[RECORDS FOR THIS TASK Boundary: Start]

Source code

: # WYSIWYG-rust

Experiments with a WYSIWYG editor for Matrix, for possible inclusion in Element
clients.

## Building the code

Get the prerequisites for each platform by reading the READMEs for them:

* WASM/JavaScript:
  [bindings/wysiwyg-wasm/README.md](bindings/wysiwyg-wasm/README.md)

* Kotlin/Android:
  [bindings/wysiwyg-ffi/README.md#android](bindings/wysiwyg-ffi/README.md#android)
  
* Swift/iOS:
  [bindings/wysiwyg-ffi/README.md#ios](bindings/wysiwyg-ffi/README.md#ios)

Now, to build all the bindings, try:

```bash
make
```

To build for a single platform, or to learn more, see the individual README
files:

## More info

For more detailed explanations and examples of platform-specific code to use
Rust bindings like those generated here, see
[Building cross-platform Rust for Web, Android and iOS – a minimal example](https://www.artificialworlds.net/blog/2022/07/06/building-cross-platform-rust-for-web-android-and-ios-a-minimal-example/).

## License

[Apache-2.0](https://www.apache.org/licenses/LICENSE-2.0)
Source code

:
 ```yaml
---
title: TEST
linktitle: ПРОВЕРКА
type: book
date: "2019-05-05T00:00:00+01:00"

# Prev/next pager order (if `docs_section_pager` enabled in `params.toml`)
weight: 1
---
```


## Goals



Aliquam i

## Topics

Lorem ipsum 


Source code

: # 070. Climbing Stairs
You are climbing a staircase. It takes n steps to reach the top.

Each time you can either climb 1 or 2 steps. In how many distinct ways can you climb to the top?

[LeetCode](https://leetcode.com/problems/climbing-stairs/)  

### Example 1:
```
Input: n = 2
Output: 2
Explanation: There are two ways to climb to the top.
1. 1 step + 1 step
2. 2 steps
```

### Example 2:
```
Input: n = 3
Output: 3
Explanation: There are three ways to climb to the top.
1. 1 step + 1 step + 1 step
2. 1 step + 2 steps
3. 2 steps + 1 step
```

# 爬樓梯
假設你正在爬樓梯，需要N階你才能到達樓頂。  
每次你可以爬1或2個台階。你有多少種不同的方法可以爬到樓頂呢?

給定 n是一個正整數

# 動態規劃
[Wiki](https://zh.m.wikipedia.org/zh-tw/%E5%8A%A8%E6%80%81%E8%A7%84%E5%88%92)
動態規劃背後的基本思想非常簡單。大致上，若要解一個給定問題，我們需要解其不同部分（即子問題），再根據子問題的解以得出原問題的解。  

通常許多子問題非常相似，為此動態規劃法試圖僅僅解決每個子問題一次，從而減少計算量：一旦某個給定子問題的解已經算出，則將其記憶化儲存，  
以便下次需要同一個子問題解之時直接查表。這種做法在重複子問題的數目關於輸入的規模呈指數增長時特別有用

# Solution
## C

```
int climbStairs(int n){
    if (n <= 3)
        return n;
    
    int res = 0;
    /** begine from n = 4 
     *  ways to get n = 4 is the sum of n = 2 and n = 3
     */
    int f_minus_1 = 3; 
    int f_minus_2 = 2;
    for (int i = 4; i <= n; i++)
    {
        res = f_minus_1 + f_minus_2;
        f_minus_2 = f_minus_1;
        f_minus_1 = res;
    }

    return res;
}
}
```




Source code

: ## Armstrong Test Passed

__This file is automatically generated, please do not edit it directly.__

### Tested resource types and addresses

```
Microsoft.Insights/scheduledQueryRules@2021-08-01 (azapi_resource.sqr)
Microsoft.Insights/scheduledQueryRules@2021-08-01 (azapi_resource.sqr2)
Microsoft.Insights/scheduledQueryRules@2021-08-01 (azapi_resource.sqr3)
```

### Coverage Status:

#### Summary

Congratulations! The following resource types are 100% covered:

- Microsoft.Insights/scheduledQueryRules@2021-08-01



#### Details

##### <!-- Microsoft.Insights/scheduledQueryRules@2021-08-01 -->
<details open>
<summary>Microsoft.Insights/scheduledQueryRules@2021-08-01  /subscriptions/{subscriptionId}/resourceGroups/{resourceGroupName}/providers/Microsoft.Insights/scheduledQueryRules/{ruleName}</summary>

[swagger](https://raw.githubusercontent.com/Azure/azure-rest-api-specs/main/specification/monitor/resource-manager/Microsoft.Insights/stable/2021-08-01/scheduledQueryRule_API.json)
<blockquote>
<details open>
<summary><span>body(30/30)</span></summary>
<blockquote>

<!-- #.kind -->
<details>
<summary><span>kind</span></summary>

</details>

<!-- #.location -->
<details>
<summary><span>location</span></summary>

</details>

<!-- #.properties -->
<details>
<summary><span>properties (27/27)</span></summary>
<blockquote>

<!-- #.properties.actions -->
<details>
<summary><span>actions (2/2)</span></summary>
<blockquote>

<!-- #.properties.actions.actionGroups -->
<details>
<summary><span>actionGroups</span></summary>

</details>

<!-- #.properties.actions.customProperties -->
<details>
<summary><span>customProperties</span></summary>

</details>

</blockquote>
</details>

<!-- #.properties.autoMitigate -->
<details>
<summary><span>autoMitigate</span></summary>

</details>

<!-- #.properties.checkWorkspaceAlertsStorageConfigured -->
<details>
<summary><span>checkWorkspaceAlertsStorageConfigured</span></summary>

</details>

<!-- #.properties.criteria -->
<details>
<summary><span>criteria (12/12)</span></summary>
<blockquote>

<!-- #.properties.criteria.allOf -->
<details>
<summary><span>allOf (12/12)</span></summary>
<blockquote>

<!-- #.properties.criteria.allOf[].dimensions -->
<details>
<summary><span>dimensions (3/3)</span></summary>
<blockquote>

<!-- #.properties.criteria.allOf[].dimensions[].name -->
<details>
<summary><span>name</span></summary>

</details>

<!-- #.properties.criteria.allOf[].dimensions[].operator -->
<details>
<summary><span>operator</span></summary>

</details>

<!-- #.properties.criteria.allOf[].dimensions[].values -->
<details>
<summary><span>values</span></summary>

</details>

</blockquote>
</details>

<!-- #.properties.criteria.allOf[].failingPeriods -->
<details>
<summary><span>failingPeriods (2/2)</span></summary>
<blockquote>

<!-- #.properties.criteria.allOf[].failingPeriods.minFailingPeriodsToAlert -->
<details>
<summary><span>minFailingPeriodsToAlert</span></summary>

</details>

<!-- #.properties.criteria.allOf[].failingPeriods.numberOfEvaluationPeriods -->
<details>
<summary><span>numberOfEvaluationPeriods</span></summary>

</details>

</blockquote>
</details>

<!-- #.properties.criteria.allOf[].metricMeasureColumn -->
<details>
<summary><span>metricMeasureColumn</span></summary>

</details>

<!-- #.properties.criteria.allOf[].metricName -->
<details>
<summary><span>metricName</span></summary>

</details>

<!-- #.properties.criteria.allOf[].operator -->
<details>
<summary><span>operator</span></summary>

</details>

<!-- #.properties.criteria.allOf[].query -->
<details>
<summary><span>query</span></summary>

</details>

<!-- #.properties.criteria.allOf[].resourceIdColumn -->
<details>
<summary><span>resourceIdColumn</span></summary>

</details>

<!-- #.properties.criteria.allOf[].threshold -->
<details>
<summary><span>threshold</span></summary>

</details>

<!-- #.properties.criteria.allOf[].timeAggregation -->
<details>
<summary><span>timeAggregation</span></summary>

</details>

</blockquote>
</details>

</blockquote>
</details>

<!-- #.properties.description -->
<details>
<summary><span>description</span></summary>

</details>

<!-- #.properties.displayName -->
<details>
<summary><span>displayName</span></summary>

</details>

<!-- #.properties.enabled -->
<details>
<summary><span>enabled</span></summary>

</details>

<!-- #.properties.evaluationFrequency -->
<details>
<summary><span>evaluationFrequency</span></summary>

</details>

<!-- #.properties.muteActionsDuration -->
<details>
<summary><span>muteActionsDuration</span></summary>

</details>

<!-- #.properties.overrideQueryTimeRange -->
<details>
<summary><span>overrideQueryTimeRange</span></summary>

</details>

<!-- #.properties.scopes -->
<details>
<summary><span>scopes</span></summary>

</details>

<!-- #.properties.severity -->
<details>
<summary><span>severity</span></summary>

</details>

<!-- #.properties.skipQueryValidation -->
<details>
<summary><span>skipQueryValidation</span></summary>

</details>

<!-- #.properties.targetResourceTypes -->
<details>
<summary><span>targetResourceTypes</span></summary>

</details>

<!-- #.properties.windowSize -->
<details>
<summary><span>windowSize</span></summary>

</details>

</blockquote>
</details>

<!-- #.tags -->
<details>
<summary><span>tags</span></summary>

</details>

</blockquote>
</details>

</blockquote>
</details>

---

[RECORDS FOR THIS TASK Boundary: End]

REQUIRED WORK: Look for the word "Building" in every line of the records. State how many lines contain it, and write only the number.

TASK SOLUTION: 2